Many people, first confronted with the idea of data curation, think it’s a storage problem. A commonly-expressed notion is “give them enough disk and they’ll be fine.” Terabyte drives are cheap. Put one on the desk of every researcher, network it, and the problem evaporates, right?
Right?
Let me just ask a few questions about this approach.
- What happens when a drive on somebody’s desk fails?
- What do we do about the astronomers, physicists, and climatologists, who can eat a whole terabyte before breakfast and hardly notice?
- What do we do about the social scientists, medical researchers, and others who (necessarily) collect personally-identifiable and/or confidential information and are ethically and often legally forbidden from exposing it to the world?
- How do we manage access to the drive on somebody’s desk in the case of a collaboration across institutions? Who owns the data then? What about collaborations with industry, where trade-secret law may come into play?
- What do we do about certain varieties of lab science where the actual data-generating work is done by graduate students? Do they get terabyte drives too? (With my own two ears I’ve heard IT professionals say in all seriousness “They’re just graduate students; we don’t have to worry about their data.”)
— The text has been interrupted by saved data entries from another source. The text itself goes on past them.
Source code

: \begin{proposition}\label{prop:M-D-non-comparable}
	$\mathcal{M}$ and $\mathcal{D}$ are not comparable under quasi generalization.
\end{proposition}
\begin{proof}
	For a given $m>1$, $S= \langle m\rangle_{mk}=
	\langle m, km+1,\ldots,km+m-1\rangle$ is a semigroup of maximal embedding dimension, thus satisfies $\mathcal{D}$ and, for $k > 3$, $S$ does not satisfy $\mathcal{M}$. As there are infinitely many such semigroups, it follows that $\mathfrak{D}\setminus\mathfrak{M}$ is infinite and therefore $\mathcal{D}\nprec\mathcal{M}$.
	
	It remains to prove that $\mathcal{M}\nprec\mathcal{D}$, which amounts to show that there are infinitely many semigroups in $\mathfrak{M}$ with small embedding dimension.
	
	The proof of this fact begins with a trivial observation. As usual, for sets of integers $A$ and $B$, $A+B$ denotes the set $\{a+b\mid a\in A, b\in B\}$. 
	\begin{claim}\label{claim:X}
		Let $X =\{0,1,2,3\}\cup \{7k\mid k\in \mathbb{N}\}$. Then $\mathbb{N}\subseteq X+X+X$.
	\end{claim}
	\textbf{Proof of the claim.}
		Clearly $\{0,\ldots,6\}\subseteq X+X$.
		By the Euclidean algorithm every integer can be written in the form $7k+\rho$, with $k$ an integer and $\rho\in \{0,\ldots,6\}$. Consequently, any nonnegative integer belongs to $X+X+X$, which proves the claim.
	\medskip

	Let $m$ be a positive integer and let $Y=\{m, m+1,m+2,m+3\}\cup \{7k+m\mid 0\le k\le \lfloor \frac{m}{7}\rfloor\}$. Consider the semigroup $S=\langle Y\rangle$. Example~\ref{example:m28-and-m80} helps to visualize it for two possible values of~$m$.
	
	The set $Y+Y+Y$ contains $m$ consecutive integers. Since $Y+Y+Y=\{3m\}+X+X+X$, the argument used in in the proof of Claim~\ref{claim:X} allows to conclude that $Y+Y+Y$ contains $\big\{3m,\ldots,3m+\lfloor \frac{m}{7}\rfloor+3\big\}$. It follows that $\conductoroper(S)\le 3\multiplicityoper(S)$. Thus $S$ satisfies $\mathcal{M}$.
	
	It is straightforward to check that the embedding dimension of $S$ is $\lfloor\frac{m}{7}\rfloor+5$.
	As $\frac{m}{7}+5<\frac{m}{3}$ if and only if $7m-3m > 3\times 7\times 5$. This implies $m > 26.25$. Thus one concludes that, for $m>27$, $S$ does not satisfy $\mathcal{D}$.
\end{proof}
- What happens to somebody’s drive and the stuff on it when she retires or moves between institutions?
- Is this system going to satisfy grant funders and journals who require data-sharing or data-sustainability plans?
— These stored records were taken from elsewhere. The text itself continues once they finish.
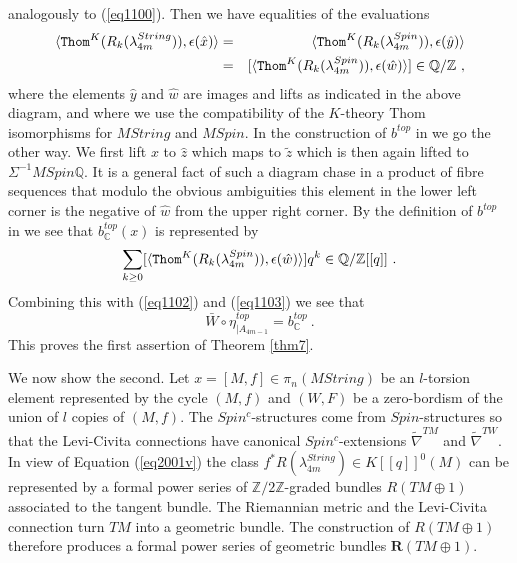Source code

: \documentclass[12pt]{article}
\newcommand{\Thom}{{\tt Thom}}
\newcommand{\Z}{{\mathbb{Z}}}
\newcommand{\Q}{{\mathbb{Q}}}
\newcommand{\C}{{\mathbb{C}}}
\newcommand{\bR}{{\mathbf{R}}}
\begin{document}
analogously to (\ref{eq1100}). Then we have equalities of the  evaluations
\begin{eqnarray}\label{eq1103} \langle \Thom^{K}(R_{k}(\lambda^{String}_{4m})), \epsilon(\hat x)\rangle&=& \langle\Thom^{K}(R_{k}(\lambda^{Spin}_{4m})), \epsilon(\hat y) \rangle\\
&=& [\langle\Thom^{K}(R_{k}(\lambda^{Spin}_{4m})),\epsilon(\hat w)\rangle]\in \Q/\Z\ ,\nonumber\end{eqnarray}
where the elements $\hat y$ and $\hat w$ are images and lifts as indicated in the above diagram, 
and where we use the compatibility of the $K$-theory Thom isomorphisms for $MString$ and $MSpin$.
In the construction of $b^{top}$ in \cite[Sec 4.1]{2009arXiv0912.4875B}  we go the other way. We 
first lift $x$ to $\hat z$ which maps to $\tilde z$ which is then again lifted to
$\Sigma^{-1}MSpin\Q$. It is a general fact of such a diagram chase in a product of fibre sequences that
modulo the obvious ambiguities 
this element in the lower left  corner is the negative of $\hat w$ from the upper right corner.
By the definition of $b^{top}$ in \cite[Sec 4.1]{2009arXiv0912.4875B} we see that 
$b_{\C}^{top}(x)$ is represented by
$$\sum_{k\ge 0} [\langle \Thom^{K}(R_{k}(\lambda^{Spin}_{4m})), \epsilon (\hat w)\rangle] q^{k}\in \Q/\Z[[q]]\ .$$
Combining this with (\ref{eq1102}) and (\ref{eq1103}) we see that
$$\bar W\circ \eta^{top}_{|A_{4m-1}}=b_{\C}^{top}\ .$$
This proves the first assertion of Theorem \ref{thm7}.

We now show the second.
Let $x=[M,f]\in \pi_{n}(MString)$ be an $l$-torsion element represented by the cycle $(M,f)$ and $(W,F)$ be a zero-bordism of the union of $l$ copies of $(M,f)$. 
The $Spin^{c}$-structures come from $Spin$-structures so that the Levi-Civita connections have  canonical $Spin^{c}$-extensions $\tilde \nabla^{TM}$ and $\tilde \nabla^{TW}$.
In view of Equation (\ref{eq2001v}) the class
  $f^{*}R(\lambda^{String}_{4m})\in K[[q]]^{0}(M)$ can be represented by a formal power series of $\Z/2\Z$-graded bundles $R(TM\oplus 1)$ associated to the tangent bundle. The Riemannian metric and the Levi-Civita connection turn $TM$ into a geometric bundle. The construction of $R(TM\oplus 1)$ therefore produces a formal power series of    geometric bundles $\bR(TM\oplus 1)$. 
\end{document}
- If we assume that the goal for at least some researchers is to make data available to the world at some juncture, who ensures that these drives and the material on them are discoverable (presumably via the Web)? Encoded adequately and sustainably, and in line with disciplinary data standards if any? Data-dictionaried, described, user-interfaced, and in a stable location with a stable identifier? (You can tell me “the researcher will!” I will laugh at you, but you can tell me that, sure.)
- The institution owns the drive. Does the institution own the data on it? If not, what can the institution realistically do to shepherd those data?
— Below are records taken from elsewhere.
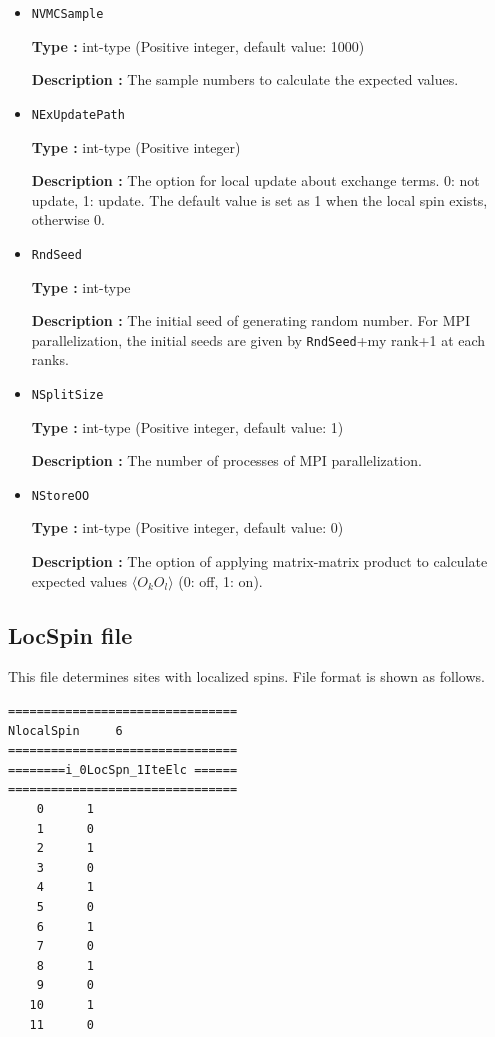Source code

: \begin{itemize}
\item \verb|NVMCSample|

{\bf Type :} int-type (Positive integer, default value: 1000)

{\bf Description :} The sample numbers to calculate the expected values.

\item \verb|NExUpdatePath|

{\bf Type :} int-type (Positive integer)

{\bf Description :}  The option for local update about exchange terms. 0: not update, 1: update. The default value is set as 1 when the local spin exists, otherwise 0.

\item \verb|RndSeed|

{\bf Type :} int-type 

{\bf Description :} The initial seed of generating random number. For MPI parallelization, the initial seeds are given by \verb|RndSeed|+my rank+1 at each ranks. 

 \item \verb|NSplitSize|

{\bf Type :} int-type (Positive integer, default value: 1)

{\bf Description :} The number of processes of MPI parallelization.

\item \verb|NStoreOO|

{\bf Type :} int-type (Positive integer, default value: 0)

{\bf Description :} The option of applying matrix-matrix product to calculate expected values $\langle O_k O_l \rangle$ (0: off, 1: on).
 
 \end{itemize}


\newpage
\subsection{LocSpin file}
\label{Subsec:locspn}
This file determines sites with localized spins. File format is shown as follows.\\
\begin{minipage}{10cm}
\begin{screen}
\begin{verbatim}
================================ 
NlocalSpin     6  
================================ 
========i_0LocSpn_1IteElc ====== 
================================ 
    0      1
    1      0
    2      1
    3      0
    4      1
    5      0
    6      1
    7      0
    8      1
    9      0
   10      1
   11      0
\end{verbatim}
\end{screen}
\end{minipage}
- What happens to somebody’s drive when a patent, trade-secret, or copyright lawsuit is in play? (“You can’t copyright data!” Hush, young padawan, and think of Europe.)
- Who’s to say this drive gets used for research data instead of somebody’s mp3 collection (or worse)? (Modify the question appropriately for music researchers, of course.)
- If the data need to go into a disciplinary or governmental repository of some kind, how does that happen?
- Who checks for and deals with bitrot, file-format migration, proprietary file formats, and similar hassles?
Whew. I’m afraid that’s more than a few questions. Sorry about that. I hope my point is clear: data curation is a complicated problem! “Let Them Eat Disk” will not solve it; big disk is unquestionably necessary, but far from sufficient.